◆ **Exercise requirements**:
Nothing but the lines from the start of the records through the line that contains "моноидов (в $\Set$)." is to be copied, and each is to be copied exactly.

◆ **Given records**:
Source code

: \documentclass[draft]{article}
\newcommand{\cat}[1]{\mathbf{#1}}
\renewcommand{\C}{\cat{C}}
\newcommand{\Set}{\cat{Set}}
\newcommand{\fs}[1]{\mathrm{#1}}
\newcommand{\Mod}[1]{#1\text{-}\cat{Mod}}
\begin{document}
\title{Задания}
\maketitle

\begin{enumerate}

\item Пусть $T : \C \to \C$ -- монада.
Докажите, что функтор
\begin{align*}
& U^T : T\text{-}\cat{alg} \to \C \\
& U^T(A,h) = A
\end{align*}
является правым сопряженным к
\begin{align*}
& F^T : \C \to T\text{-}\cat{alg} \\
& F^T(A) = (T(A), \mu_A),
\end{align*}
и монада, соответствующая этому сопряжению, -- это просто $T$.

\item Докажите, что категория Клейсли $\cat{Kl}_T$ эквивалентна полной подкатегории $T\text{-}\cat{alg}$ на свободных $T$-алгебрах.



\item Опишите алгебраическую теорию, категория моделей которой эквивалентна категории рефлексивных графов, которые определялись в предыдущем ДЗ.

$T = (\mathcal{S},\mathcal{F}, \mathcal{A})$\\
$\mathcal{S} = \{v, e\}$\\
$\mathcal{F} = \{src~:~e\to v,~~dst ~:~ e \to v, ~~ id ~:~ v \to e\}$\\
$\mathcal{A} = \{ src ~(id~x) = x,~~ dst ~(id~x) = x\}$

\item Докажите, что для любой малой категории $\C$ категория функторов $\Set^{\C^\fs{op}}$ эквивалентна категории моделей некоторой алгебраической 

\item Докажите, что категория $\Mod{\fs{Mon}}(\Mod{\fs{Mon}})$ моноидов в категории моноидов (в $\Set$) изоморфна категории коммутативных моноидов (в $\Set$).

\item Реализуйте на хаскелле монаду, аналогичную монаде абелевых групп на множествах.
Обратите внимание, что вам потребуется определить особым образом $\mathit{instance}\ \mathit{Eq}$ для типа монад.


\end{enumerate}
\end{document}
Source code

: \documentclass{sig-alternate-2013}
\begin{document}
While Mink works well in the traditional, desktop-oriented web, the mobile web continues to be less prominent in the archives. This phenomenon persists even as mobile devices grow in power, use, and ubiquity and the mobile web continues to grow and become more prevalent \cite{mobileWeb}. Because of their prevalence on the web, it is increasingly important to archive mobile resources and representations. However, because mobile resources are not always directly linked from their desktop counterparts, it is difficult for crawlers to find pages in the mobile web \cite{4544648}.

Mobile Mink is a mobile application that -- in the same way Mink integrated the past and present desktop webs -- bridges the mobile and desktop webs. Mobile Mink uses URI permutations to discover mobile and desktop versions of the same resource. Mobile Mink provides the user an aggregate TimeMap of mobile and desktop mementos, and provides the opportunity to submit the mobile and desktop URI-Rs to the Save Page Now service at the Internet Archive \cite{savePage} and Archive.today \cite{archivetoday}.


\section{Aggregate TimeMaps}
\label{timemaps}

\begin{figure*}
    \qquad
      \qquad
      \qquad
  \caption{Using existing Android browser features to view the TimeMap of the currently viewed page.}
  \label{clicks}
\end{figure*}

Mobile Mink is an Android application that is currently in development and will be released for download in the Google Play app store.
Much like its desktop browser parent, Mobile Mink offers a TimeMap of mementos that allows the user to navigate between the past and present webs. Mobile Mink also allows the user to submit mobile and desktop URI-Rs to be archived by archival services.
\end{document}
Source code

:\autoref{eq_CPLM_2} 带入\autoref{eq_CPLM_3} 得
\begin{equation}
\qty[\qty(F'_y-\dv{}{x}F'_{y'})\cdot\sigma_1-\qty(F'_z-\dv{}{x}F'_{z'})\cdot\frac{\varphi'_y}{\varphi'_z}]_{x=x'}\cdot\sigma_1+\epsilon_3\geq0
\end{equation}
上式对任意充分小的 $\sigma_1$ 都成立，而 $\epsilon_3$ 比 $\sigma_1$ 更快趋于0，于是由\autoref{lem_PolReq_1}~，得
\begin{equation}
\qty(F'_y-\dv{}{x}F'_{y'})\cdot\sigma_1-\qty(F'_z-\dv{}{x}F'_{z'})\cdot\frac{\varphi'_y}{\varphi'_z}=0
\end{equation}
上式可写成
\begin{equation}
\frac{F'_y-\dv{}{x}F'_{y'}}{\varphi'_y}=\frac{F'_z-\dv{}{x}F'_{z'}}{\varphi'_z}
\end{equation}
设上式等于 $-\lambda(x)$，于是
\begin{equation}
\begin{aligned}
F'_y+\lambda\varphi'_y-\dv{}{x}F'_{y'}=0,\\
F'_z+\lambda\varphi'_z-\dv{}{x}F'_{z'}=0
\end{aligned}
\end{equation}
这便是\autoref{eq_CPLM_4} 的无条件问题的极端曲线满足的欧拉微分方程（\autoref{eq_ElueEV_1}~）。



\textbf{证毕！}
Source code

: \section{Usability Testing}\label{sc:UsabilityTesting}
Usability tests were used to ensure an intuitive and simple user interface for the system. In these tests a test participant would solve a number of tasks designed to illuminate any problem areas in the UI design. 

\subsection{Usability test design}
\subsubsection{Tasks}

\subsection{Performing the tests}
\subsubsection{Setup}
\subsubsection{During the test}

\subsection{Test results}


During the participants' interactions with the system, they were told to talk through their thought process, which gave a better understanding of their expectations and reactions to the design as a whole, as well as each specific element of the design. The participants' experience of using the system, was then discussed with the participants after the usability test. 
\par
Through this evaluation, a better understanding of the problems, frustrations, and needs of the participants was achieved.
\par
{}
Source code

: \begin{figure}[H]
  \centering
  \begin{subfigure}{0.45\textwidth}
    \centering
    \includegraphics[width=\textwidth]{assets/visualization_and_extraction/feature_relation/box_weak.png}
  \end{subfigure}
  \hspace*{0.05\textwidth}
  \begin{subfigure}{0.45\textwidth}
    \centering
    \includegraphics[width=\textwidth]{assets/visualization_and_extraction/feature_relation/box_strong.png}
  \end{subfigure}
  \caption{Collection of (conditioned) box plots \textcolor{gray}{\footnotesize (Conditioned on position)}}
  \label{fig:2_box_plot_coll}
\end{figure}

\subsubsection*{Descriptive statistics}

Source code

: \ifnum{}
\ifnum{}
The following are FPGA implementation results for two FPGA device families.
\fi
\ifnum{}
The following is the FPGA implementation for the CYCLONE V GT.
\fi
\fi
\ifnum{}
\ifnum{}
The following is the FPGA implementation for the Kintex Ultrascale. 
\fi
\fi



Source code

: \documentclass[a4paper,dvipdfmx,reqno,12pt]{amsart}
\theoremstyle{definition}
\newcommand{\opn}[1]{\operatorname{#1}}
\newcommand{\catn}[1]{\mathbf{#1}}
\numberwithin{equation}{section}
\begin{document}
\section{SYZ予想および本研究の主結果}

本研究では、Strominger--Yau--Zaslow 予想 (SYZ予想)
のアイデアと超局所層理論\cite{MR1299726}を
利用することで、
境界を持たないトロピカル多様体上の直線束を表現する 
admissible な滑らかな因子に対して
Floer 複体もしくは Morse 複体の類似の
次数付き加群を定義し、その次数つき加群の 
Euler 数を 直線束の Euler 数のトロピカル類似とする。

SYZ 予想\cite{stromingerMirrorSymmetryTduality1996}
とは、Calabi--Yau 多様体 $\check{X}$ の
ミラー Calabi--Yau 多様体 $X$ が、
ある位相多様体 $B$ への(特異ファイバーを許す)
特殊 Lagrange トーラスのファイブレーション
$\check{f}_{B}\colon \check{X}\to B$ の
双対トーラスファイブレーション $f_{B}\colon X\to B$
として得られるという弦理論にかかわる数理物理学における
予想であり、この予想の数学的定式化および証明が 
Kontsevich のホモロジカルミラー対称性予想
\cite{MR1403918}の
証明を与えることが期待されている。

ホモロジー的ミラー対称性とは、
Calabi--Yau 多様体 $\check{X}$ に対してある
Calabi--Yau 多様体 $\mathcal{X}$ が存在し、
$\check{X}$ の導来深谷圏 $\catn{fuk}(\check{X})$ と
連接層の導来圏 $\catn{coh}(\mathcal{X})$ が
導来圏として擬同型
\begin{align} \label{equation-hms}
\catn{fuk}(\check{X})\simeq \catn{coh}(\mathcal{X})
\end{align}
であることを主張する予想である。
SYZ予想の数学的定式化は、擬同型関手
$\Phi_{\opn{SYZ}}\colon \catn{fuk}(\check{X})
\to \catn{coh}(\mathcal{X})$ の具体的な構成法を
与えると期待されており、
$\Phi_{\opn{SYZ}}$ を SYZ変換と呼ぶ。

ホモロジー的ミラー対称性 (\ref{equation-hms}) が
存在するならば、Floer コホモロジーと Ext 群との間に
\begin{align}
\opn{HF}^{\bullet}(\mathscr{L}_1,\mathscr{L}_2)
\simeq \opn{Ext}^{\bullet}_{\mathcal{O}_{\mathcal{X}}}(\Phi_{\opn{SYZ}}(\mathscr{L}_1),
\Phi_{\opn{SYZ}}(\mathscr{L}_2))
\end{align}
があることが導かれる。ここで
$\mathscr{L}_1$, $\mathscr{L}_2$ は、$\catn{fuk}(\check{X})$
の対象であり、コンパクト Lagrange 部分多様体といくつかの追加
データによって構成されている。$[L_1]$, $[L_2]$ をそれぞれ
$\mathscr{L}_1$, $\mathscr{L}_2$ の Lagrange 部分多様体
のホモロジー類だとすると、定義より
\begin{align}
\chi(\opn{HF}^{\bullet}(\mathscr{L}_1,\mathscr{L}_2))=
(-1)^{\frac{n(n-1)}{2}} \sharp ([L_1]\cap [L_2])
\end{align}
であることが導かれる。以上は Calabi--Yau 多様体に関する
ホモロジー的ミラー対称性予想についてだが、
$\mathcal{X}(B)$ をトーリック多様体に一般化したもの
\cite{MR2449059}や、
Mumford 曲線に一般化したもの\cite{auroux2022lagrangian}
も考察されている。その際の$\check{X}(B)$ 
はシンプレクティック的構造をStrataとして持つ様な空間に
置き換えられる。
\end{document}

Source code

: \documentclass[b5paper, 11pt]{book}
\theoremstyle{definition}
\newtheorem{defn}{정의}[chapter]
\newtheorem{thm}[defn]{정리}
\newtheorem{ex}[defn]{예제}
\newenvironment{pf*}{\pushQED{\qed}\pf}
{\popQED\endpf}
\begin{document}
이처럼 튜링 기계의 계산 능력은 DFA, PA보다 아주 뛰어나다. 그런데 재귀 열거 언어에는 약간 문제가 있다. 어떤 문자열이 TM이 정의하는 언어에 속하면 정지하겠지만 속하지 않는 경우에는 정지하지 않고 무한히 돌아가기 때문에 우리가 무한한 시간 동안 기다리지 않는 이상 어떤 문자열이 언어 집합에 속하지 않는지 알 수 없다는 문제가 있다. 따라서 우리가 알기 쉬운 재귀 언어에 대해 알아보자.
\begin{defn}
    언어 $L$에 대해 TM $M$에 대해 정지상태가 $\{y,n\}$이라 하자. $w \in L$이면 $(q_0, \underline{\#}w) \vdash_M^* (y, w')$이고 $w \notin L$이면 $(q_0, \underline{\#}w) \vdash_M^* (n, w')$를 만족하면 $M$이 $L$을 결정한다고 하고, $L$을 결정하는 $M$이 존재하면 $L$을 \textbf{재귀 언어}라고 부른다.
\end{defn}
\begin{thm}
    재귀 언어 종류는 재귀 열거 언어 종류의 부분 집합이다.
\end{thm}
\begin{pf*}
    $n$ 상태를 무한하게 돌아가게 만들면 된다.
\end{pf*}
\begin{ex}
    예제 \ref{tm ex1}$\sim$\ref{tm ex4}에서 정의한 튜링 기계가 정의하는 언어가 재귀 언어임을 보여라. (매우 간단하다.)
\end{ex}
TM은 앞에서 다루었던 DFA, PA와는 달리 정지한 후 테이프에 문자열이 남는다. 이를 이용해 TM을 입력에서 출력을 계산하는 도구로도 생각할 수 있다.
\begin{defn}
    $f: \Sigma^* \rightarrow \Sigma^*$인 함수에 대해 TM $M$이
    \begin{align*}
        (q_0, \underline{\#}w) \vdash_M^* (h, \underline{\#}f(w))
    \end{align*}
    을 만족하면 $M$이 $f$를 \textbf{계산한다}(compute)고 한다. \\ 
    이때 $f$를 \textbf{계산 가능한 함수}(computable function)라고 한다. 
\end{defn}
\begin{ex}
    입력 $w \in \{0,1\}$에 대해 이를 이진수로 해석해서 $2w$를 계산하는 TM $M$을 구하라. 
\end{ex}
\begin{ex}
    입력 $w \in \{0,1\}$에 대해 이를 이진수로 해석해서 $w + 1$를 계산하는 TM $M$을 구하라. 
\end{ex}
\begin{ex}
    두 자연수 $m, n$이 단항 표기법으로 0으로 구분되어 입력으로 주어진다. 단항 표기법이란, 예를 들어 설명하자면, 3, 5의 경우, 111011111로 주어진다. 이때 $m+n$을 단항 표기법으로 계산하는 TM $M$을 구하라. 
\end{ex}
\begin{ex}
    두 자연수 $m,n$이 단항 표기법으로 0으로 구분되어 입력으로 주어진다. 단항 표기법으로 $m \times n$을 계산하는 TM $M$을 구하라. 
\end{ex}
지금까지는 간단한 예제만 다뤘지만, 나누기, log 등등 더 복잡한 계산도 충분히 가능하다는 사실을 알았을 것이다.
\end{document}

◆ **Exercise answer**:
Source code

: \documentclass[draft]{article}
\newcommand{\cat}[1]{\mathbf{#1}}
\renewcommand{\C}{\cat{C}}
\newcommand{\Set}{\cat{Set}}
\newcommand{\fs}[1]{\mathrm{#1}}
\newcommand{\Mod}[1]{#1\text{-}\cat{Mod}}
\begin{document}
\title{Задания}
\maketitle

\begin{enumerate}

\item Пусть $T : \C \to \C$ -- монада.
Докажите, что функтор
\begin{align*}
& U^T : T\text{-}\cat{alg} \to \C \\
& U^T(A,h) = A
\end{align*}
является правым сопряженным к
\begin{align*}
& F^T : \C \to T\text{-}\cat{alg} \\
& F^T(A) = (T(A), \mu_A),
\end{align*}
и монада, соответствующая этому сопряжению, -- это просто $T$.

\item Докажите, что категория Клейсли $\cat{Kl}_T$ эквивалентна полной подкатегории $T\text{-}\cat{alg}$ на свободных $T$-алгебрах.



\item Опишите алгебраическую теорию, категория моделей которой эквивалентна категории рефлексивных графов, которые определялись в предыдущем ДЗ.

$T = (\mathcal{S},\mathcal{F}, \mathcal{A})$\\
$\mathcal{S} = \{v, e\}$\\
$\mathcal{F} = \{src~:~e\to v,~~dst ~:~ e \to v, ~~ id ~:~ v \to e\}$\\
$\mathcal{A} = \{ src ~(id~x) = x,~~ dst ~(id~x) = x\}$

\item Докажите, что для любой малой категории $\C$ категория функторов $\Set^{\C^\fs{op}}$ эквивалентна категории моделей некоторой алгебраической 

\item Докажите, что категория $\Mod{\fs{Mon}}(\Mod{\fs{Mon}})$ моноидов в категории моноидов (в $\Set$) изоморфна категории коммутативных моноидов (в $\Set$).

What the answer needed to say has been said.